The conflict, which began in March 2011, has left at least 100,000 dead, according to U.N. estimates, while vast areas have been reduced to rubble.
Some have expressed alarm about growing reports of malnutrition in a nation long largely self-sufficient in foodstuffs.
The World Health Organization has confirmed 10 cases of polio among babies and toddlers in eastern Syria. Immunization rates have plummeted since the war began, the agency says.
Syria had been polio-free for more than a decade before the recent outbreak, according to the government. Syrian officials and authorities in neighboring Lebanon have embarked on large-scale immunization campaigns, but many people are on the move, and vast swaths of the country are lawless battle zones.
Those in need of help in Syria include 6.5 million who fled their homes and now reside in makeshift lodging, including camps, abandoned buildings and schools, according to the U.N. An additional 2.8 million Syrians remain in their homes but face shortages of food, shelter, medical care and other essentials, the U.N. says.
In addition, more than 2 million people have fled Syria, most of them settling in neighboring countries such as Lebanon, Turkey, Iraq and Jordan, where the influx has severely stretched resources.
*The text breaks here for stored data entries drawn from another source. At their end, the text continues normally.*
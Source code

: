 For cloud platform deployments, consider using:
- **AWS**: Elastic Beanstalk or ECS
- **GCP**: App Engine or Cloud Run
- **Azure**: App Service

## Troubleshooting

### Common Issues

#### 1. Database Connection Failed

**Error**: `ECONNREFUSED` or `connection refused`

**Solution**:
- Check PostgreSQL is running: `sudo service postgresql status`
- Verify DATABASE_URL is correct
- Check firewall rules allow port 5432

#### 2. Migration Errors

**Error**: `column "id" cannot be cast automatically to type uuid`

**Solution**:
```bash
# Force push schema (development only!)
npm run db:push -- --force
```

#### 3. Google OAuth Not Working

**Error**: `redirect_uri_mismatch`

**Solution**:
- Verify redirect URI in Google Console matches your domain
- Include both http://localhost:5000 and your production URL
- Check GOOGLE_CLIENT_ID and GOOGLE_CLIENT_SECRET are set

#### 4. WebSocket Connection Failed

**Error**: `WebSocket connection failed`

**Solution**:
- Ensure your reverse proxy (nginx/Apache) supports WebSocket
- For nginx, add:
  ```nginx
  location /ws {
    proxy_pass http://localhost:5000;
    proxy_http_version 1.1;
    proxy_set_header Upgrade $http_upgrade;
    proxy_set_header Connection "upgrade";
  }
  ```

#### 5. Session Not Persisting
Valerie Amos, the U.N. humanitarian chief, called on the U.N. Security Council to help assure “the safe passage of medical personnel and supplies” in Syria and “unhindered delivery of humanitarian assistance.” She also urged efforts to expand “critical, lifesaving relief operations,” according to a statement.
The onset of winter means legions of displaced, homeless and inadequately housed Syrians will need protection from the cold, such as blankets, heaters and insulated shelters.
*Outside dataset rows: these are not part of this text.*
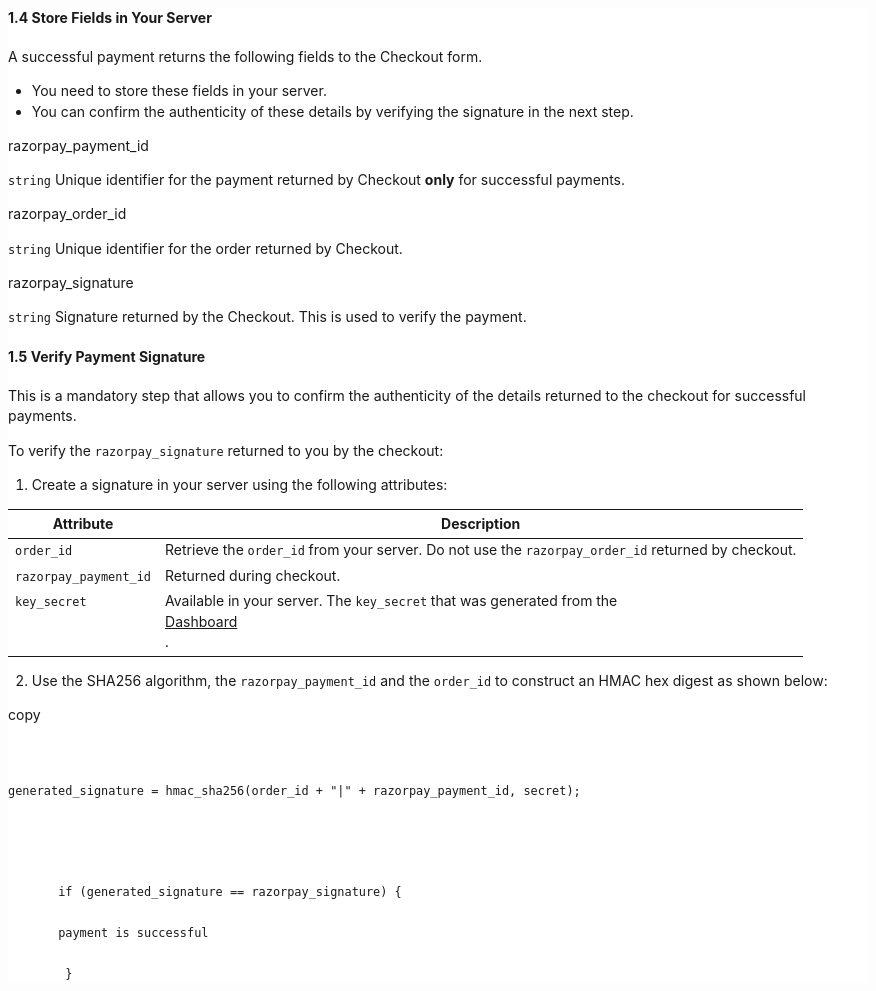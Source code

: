 #### 1.4 Store Fields in Your Server

A successful payment returns the following fields to the Checkout form.

- You need to store these fields in your server.
- You can confirm the authenticity of these details by verifying the signature in the next step.

razorpay\_payment\_id

`string` Unique identifier for the payment returned by Checkout **only** for successful payments.

razorpay\_order\_id

`string` Unique identifier for the order returned by Checkout.

razorpay\_signature

`string` Signature returned by the Checkout. This is used to verify the payment.

#### 1.5 Verify Payment Signature

This is a mandatory step that allows you to confirm the authenticity of the details returned to the checkout for successful payments.

To verify the `razorpay_signature` returned to you by the checkout:

1. Create a signature in your server using the following attributes:




| Attribute | Description |
| --- | --- |
| `order_id` | Retrieve the `order_id` from your server. Do not use the `razorpay_order_id` returned by checkout. |
| `razorpay_payment_id` | Returned during checkout. |
| `key_secret` | Available in your server. The `key_secret` that was generated from the <br>[Dashboard](https://razorpay.com/docs/api/authentication/#generate-api-keys)<br> . |

2. Use the SHA256 algorithm, the `razorpay_payment_id` and the `order_id` to construct an HMAC hex digest as shown below:








copy










```


generated_signature = hmac_sha256(order_id + "|" + razorpay_payment_id, secret);




       if (generated_signature == razorpay_signature) {

       payment is successful

        }
```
A major obstacle, aid workers say, is the difficulty of reaching people in contested and rebel-held zones. Food, shelter, medicines and other necessities are in many cases ready for shipment, humanitarian groups say, but delivering them in a war zone has proved dangerous and difficult.
“Access is the main problem,” said Jens Laerke, a spokesman for the U.N.'s humanitarian affairs office. “The minimum aid is there, pre-positioned in neighboring countries, in our warehouses.”
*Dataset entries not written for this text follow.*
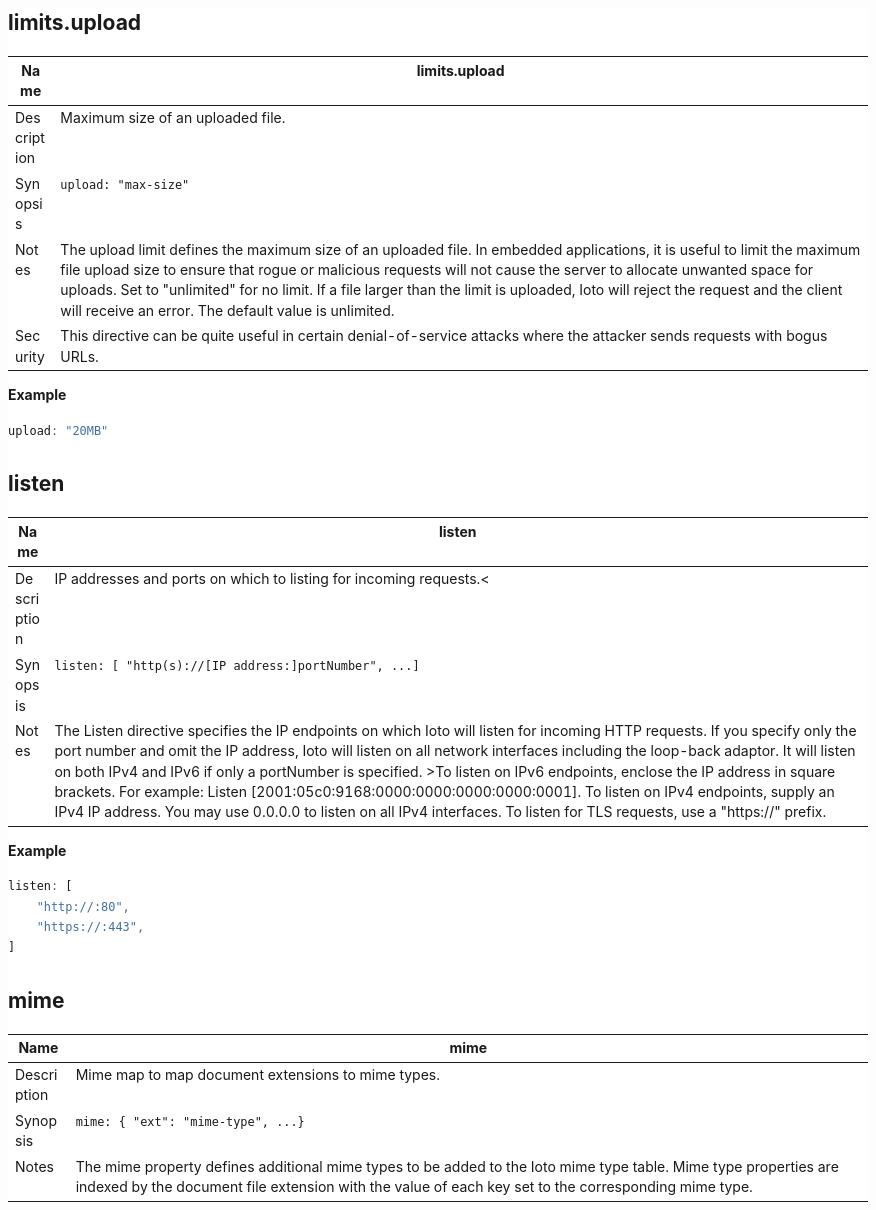 ## limits.upload

| Name | limits.upload |
|-|-|
| Description | Maximum size of an uploaded file.|
| Synopsis | `upload: "max-size"` |
| Notes | The upload limit defines the maximum size of an uploaded file. In embedded applications, it is useful to limit the maximum file upload size to ensure that rogue or malicious requests will not cause the server to allocate unwanted space for uploads. Set to "unlimited" for no limit. If a file larger than the limit is uploaded, Ioto will reject the request and the client will receive an error. The default value is unlimited. |
| Security | This directive can be quite useful in certain denial-of-service attacks where the attacker sends requests with bogus URLs. |

**Example**

```javascript
upload: "20MB"
```

## listen

| Name | listen |
|-|-|
| Description | IP addresses and ports on which to listing for incoming requests.<
| Synopsis | `listen: [ "http(s)://[IP address:]portNumber", ...]` |
| Notes | The Listen directive specifies the IP endpoints on which Ioto will listen for incoming HTTP requests. If you specify only the port number and omit the IP address, Ioto will listen on all network interfaces including the loop-back adaptor. It will listen on both IPv4 and IPv6 if only a portNumber is specified. >To listen on IPv6 endpoints, enclose the IP address in square brackets. For example: Listen [2001:05c0:9168:0000:0000:0000:0000:0001]. To listen on IPv4 endpoints, supply an IPv4 IP address. You may use 0.0.0.0 to listen on all IPv4 interfaces. To listen for TLS requests, use a "https://" prefix. |



**Example**

```javascript
listen: [
    "http://:80",
    "https://:443",
]
```


## mime

| Name | mime |
|-|-|
| Description | Mime map to map document extensions to mime types. |
| Synopsis | `mime: { "ext": "mime-type", ...}` |
| Notes | The mime property defines additional mime types to be added to the Ioto mime type table. Mime type properties are indexed by the document file extension with the value of each key set to the corresponding mime type. |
Gunmen in Syria have robbed relief convoys, demanded a cut of the supplies and taken drivers hostage, aid workers say.
“We have difficulties recruiting drivers for those convoys,” said Laerke, speaking by phone from Geneva. “But it is extremely important for us to reach those in need.”
Each side in the conflict has accused the other of obstructing relief shipments.
The Syrian government says rebel groups have hijacked aid convoys and seized medicines and other supplies meant for civilians. The opposition has accused the government of blocking aid to areas under siege in the Damascus suburbs and elsewhere, an allegation denied by Syrian authorities.